Open eric-haibin-lin opened 5 years ago
Hey, this is the MXNet Label Bot. Thank you for submitting the issue! I will try and suggest some labels so that the appropriate MXNet community members can help resolve it. Here are my recommended labels: Feature
Curious to know why we need an estimator. Can a estimated number stop the users from trying a larger input size? I think they would not stop until they see the OOM error. Compared with memory usage estimator, I think it would be better if MXNet can have a memory profiler.
@TaoLv This feature is more geared towards federated training, when some of the model shapes are inferred from the user-provided dataset. In this case, trying to utilize memory more efficiently, we have to understand how to set other parameters, e.g., batch_size, accordingly. Essentially, we aim to "try a larger input size" inside a script.
An example would be to fit word_language_model with different vocabulary sizes, where filtering by word frequency is not an option.
Additionally, it would be useful to consider memory planning for sparse data. In this case, we would provide the 'max_num_numzeros' parameter to reduce the uncertainties.

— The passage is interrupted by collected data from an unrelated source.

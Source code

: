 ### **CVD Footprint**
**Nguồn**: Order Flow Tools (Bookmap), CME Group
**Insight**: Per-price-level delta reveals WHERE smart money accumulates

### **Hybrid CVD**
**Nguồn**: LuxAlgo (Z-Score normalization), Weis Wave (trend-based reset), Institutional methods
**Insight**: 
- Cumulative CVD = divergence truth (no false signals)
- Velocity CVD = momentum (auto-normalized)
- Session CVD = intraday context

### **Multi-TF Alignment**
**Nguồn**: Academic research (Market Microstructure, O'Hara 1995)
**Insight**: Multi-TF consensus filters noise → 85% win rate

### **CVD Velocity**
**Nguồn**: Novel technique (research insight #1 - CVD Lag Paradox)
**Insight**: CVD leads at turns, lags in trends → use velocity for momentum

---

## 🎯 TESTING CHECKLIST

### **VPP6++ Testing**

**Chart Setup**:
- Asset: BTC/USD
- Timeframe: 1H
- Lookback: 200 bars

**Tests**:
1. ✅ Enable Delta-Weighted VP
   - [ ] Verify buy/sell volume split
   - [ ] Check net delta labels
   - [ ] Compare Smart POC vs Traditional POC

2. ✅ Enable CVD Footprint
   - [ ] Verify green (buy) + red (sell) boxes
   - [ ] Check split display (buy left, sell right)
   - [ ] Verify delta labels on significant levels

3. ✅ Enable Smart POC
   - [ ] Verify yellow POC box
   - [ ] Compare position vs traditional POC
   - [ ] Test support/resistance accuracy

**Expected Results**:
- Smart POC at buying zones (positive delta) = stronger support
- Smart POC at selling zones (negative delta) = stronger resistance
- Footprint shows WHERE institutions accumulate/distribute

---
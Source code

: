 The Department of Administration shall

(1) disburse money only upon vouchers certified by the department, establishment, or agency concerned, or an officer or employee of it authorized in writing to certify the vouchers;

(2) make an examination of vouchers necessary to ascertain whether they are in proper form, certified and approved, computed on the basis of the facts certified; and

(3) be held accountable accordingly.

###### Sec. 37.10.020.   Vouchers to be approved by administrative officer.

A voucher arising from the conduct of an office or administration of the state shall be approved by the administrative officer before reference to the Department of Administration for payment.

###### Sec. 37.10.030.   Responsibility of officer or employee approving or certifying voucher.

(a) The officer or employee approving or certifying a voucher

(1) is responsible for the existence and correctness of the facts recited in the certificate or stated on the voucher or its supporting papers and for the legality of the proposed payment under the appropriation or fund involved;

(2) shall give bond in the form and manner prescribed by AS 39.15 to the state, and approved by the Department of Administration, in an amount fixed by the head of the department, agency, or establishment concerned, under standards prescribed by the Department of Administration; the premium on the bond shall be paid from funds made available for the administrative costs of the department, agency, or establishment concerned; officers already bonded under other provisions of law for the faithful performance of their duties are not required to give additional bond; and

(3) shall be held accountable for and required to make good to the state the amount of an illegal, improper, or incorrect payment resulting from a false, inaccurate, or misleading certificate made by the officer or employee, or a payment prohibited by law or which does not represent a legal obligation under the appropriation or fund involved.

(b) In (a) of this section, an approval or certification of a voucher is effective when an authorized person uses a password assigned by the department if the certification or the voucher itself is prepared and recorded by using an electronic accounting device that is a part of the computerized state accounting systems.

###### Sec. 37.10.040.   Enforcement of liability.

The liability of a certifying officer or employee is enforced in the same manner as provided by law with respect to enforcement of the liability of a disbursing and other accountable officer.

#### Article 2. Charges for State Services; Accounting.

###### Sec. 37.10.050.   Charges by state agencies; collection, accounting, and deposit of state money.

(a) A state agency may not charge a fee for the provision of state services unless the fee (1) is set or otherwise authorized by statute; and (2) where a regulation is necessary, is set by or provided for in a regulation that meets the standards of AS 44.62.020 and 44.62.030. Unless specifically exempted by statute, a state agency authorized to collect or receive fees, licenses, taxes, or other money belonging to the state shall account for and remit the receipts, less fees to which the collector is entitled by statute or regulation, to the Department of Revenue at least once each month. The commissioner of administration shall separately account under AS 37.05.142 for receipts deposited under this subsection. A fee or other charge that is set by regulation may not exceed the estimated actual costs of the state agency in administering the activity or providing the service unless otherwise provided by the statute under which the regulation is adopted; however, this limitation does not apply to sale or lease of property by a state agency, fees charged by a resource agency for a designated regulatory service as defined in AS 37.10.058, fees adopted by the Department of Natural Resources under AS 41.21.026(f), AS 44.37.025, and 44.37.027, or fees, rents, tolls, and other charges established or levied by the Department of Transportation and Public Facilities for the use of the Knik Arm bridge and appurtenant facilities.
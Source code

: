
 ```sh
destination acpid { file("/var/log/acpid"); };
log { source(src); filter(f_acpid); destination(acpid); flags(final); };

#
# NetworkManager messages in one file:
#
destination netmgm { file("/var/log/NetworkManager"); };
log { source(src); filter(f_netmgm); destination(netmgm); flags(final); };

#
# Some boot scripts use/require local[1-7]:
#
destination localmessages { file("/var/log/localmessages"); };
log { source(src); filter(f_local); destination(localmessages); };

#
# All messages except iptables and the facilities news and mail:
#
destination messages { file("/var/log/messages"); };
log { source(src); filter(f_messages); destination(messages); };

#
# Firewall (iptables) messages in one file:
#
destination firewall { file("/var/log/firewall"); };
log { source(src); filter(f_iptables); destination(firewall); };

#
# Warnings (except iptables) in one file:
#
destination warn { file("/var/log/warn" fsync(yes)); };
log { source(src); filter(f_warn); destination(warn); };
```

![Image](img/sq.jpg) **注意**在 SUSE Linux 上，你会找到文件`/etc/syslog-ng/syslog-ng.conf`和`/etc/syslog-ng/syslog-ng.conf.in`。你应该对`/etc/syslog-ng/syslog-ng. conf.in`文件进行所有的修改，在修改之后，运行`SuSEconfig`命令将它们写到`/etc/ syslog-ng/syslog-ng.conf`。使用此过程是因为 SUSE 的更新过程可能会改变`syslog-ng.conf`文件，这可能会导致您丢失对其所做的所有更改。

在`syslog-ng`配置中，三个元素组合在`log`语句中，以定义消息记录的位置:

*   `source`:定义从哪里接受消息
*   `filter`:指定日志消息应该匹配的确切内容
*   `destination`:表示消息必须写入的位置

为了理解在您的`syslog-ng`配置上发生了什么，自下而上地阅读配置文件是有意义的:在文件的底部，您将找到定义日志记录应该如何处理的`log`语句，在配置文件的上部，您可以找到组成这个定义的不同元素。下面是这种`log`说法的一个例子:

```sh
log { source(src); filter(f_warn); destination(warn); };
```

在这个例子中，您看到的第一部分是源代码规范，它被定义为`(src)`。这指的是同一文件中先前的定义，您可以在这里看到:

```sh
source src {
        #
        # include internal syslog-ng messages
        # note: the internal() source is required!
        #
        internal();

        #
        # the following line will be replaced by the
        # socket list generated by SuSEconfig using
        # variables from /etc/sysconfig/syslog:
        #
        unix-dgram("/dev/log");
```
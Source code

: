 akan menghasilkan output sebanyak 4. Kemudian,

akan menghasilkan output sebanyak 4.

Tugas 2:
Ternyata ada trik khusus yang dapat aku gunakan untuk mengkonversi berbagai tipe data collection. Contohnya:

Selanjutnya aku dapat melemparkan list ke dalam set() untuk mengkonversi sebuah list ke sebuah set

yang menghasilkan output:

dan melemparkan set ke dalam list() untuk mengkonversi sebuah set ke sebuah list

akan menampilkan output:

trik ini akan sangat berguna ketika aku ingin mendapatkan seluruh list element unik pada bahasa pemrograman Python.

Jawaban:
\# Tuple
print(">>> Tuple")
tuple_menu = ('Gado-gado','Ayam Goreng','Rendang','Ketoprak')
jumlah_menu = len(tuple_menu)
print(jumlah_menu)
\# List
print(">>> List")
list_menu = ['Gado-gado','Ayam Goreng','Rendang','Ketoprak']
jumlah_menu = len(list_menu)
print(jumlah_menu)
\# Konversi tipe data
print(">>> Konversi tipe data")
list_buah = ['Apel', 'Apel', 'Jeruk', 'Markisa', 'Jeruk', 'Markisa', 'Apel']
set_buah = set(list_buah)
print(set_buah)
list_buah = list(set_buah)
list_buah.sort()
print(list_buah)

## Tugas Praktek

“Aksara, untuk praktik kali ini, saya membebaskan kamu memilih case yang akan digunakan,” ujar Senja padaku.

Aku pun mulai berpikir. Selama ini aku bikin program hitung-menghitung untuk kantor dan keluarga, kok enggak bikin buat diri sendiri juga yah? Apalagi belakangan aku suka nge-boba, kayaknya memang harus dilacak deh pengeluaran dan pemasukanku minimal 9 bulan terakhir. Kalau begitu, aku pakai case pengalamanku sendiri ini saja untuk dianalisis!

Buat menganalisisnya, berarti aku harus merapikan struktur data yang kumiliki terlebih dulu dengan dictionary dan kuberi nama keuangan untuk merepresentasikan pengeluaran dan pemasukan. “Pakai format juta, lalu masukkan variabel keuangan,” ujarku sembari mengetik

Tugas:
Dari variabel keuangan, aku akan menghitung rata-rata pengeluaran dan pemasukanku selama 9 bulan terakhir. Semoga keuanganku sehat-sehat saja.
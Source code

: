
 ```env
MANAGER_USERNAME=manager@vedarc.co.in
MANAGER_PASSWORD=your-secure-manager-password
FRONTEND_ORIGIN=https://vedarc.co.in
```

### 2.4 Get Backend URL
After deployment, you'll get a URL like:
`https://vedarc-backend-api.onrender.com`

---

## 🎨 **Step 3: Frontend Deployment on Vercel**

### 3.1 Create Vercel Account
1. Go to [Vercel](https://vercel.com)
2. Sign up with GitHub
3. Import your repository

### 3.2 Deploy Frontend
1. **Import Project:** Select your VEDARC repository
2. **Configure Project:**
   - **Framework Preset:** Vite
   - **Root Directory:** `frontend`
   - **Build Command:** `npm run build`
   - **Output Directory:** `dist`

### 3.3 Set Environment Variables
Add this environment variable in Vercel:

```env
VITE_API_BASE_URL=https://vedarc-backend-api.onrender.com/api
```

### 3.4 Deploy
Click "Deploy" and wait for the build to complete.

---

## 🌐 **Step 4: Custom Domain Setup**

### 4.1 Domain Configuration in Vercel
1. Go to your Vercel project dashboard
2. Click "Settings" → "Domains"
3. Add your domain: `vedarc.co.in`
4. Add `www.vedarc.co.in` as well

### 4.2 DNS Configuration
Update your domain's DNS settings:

GPU memory is limited. It would be great to have an utility function to estimate the memory usage of training a model given the shape of the input. Currently, the only way is to run the model with different hidden_size and batch_size (trial and error). MXNet could provide an API that makes this process automatic so that it's easier for the user. @Roshrini @pinaraws @cgraywang @yifeim feel free to add additional contexts
For example, there is a 3rdparty library that prints the theoretical memory consumption of a pytorch model's forward/backward intermediate data entries, weights and gradients. https://github.com/jacobkimmel/pytorch_modelsize
In MXNet we can record the memory planning of a model and report the memory usage given input shapes. This does not include the temporary memory requested at runtime (e.g. by MKLDNN/CUDNN). If reporting planned memory usage not accurate enough, we can simply run the trials and return the actual peak memory usage at runtime.